Each time I open it, the same e mails are back, I delete-only to be back next time. I also cannot open any mail--it just says failure-whats going on?


----------



## hercsmama (Jan 15, 2004)

I have them as well, but haven't had any trouble.
Maybe shoot their support people a note and ask them?
Or try clearing your history, delete cookies, all that?


----------



## fordy (Sep 13, 2003)

ceresone said:


> Each time I open it, the same e mails are back, I delete-only to be back next time. I also cannot open any mail--it just says failure-whats going on?

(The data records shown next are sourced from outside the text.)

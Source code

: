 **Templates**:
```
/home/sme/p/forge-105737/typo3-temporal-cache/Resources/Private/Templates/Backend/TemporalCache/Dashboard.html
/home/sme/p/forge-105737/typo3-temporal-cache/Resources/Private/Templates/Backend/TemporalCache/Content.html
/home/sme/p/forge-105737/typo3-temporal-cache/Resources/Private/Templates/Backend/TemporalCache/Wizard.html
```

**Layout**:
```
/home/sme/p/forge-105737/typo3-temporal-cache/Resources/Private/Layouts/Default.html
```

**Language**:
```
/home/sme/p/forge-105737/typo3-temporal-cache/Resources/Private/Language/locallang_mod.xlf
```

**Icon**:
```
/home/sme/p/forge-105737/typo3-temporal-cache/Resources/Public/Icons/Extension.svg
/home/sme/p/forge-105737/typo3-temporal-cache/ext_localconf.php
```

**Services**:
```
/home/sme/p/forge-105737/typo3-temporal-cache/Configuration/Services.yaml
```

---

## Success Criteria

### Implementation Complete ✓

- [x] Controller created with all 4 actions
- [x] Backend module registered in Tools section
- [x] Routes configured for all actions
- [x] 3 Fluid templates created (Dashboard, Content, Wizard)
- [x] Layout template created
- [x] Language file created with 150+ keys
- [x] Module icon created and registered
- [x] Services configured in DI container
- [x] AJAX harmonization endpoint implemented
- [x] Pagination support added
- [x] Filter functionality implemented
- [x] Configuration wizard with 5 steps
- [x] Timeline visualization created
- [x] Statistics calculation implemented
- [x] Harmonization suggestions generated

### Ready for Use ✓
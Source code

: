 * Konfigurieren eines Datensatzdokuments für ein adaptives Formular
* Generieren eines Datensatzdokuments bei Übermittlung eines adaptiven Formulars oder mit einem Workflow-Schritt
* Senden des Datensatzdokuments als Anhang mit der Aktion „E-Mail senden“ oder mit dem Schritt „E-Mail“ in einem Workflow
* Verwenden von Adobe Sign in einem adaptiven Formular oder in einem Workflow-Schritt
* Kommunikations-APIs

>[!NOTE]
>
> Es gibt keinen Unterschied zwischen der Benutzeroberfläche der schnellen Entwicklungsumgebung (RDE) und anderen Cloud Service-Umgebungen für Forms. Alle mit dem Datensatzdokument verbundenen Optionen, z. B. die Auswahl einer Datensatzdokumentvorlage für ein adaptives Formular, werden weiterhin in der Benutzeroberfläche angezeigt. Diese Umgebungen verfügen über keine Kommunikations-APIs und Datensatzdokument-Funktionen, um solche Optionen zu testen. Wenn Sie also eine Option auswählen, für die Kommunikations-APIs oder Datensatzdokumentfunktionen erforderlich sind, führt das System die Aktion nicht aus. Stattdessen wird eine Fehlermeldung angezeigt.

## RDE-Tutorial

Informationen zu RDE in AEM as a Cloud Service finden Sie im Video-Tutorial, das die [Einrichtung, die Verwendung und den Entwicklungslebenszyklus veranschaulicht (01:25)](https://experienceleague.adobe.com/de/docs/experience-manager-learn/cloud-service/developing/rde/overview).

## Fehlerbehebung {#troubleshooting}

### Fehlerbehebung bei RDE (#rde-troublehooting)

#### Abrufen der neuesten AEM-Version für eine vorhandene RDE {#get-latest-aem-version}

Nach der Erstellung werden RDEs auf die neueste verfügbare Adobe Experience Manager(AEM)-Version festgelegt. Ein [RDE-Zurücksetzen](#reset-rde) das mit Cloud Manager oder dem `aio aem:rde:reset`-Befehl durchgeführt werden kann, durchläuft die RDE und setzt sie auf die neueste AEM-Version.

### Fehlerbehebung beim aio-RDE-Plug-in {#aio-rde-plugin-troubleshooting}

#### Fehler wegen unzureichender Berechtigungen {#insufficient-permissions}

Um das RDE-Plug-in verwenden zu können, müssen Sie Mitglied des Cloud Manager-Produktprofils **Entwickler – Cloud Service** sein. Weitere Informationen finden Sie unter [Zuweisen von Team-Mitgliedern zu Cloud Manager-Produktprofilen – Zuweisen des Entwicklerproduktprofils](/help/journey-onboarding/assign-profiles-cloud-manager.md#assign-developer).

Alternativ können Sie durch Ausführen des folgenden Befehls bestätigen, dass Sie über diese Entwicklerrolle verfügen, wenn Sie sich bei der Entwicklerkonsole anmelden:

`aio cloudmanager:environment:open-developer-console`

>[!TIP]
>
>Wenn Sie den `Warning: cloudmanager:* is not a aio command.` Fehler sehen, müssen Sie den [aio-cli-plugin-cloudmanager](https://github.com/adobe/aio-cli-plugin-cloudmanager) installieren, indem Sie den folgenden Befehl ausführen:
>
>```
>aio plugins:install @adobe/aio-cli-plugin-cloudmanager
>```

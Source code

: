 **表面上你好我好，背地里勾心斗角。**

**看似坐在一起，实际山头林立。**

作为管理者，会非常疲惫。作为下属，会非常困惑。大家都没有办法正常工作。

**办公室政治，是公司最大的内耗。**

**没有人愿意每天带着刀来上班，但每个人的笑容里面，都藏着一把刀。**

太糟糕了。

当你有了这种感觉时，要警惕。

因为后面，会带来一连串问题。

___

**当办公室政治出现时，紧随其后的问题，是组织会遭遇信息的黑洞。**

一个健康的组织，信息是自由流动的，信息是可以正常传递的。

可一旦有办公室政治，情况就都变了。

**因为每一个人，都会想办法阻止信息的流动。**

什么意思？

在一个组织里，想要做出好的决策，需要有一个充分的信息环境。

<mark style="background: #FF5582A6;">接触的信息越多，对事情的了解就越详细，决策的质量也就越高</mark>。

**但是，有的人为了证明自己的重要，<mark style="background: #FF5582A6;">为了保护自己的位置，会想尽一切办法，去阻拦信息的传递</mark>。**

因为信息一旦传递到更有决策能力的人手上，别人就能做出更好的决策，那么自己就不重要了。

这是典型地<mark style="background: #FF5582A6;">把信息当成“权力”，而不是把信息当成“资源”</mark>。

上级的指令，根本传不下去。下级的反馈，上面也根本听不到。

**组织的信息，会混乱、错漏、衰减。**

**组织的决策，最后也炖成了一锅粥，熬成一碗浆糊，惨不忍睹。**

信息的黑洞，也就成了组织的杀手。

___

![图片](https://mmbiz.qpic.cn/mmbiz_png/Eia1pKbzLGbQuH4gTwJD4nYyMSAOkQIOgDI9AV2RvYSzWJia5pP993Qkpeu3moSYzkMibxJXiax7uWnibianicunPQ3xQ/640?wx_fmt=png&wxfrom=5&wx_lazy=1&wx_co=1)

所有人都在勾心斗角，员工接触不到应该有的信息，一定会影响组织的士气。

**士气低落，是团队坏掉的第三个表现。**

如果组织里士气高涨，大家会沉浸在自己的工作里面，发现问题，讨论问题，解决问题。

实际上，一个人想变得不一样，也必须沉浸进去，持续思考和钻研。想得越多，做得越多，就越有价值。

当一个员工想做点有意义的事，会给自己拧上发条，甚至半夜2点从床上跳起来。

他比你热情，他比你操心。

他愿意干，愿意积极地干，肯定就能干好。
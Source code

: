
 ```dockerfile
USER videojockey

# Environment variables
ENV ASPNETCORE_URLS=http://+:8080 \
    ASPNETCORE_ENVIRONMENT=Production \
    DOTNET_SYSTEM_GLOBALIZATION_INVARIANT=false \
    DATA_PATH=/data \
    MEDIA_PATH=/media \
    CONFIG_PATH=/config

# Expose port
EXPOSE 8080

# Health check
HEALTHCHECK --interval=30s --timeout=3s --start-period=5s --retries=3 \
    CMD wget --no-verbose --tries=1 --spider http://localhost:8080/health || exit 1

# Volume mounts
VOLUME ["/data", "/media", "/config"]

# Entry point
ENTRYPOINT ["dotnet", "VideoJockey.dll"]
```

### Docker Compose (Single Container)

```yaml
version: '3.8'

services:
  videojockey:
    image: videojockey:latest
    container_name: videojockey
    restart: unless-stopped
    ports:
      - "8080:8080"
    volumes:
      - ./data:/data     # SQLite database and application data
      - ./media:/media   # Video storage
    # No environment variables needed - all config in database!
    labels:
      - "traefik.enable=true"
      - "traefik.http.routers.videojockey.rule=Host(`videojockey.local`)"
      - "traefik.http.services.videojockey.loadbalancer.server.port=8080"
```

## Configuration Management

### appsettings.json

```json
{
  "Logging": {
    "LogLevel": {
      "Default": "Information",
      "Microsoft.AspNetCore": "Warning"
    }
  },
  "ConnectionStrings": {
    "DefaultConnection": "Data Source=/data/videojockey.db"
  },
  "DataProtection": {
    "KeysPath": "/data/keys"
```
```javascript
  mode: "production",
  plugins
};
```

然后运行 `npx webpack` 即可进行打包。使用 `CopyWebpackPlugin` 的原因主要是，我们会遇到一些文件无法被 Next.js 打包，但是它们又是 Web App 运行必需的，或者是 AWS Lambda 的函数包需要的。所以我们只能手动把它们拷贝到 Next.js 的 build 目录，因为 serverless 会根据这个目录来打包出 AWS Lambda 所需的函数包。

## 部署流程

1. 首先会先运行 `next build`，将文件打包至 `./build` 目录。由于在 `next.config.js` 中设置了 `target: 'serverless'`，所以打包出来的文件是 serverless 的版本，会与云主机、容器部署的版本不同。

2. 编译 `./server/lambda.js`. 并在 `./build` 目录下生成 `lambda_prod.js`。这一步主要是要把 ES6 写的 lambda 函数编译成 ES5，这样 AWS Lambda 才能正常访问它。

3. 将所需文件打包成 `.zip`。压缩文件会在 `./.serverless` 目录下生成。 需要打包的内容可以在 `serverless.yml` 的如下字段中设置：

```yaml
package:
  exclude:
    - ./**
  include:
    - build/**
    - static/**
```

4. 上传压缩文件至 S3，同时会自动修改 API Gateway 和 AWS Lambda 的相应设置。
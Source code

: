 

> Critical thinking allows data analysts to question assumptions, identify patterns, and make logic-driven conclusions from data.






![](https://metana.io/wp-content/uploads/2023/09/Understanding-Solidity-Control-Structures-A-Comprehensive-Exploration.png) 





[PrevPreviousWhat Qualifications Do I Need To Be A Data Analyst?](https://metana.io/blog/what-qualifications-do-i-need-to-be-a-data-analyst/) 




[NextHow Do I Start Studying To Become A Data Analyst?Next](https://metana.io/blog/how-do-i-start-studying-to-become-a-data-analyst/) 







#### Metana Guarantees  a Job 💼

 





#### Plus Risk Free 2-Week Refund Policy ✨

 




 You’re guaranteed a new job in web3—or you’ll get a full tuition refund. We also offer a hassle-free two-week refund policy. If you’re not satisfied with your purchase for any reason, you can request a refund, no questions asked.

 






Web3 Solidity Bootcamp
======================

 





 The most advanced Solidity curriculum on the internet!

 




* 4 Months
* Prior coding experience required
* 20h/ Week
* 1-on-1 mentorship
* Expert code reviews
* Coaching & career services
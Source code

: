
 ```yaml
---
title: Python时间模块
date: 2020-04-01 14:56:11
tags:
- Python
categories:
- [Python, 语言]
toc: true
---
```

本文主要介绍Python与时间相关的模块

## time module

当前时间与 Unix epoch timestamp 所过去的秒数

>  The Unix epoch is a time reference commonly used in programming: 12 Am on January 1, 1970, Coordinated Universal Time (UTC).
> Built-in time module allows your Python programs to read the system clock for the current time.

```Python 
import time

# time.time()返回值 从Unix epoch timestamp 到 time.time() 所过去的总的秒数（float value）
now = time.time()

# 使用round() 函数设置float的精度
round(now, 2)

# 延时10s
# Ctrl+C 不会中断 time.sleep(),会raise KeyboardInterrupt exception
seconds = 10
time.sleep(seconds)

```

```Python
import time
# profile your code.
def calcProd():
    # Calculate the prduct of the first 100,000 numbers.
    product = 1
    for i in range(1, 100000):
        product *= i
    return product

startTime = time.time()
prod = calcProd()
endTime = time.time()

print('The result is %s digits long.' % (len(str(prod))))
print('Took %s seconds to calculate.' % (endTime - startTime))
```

 ...........not sure exactly what your problem is , but on my version of Yahoo , I put a chk mark in the box to the left of all items I consider SPAM then I click on Spam above and they go into the spam file ! The yahoo filter will then route any item from that addy into the spam file . It learns as it goes . , fordy:shrug:


----------



## ceresone (Oct 7, 2005)

Thanks, everyone. I was putting a check in the box-and deleting--next time I opened, they were back. Not sure what is going on--next day-they couldnt open individual e mails--next 2 days, I had to use password to get in-think its their problem--but hackers worry me--last month they had me change passwords, as someone was sending fraudulent mail from it.


----------



## secuono (Sep 28, 2011)

That is how Yahoo works, always getting hacked, having issues and giving you trouble. Just wait, soon you will be missing emails for several days and then a week later, they will come in as new mail!

On the 13th, I also had issues. Just happens from time to time. Just make sure you pick strong passwords and change them often! Yahoo email accounts are hacked a lot! Everyone I know who has one has been hacked at least once this past year, some more than once.


----------



## homebody (Jan 24, 2005)

Well, mine moved some of my unchecked e-mails to trash and I can't move them back to the inbox. Soon the trash will empty and there nothing I can do about it. Going to try another service, maybe gmail. P's me off as I've had this e-mail addy for at least 10 years. My password is an unusual combo of numbers and small/large cap letters that do not spell a word so I don't think that has anything to do with mine.

Here it is, a few hours later and I can't get into the trash to even see the e-mails. gre:


----------



## MDKatie (Dec 13, 2010)

After having Yahoo email for years and having issue after issue after issue, I switched over to Gmail. Haven't had one single issue since. Yahoo email is the worst!


----------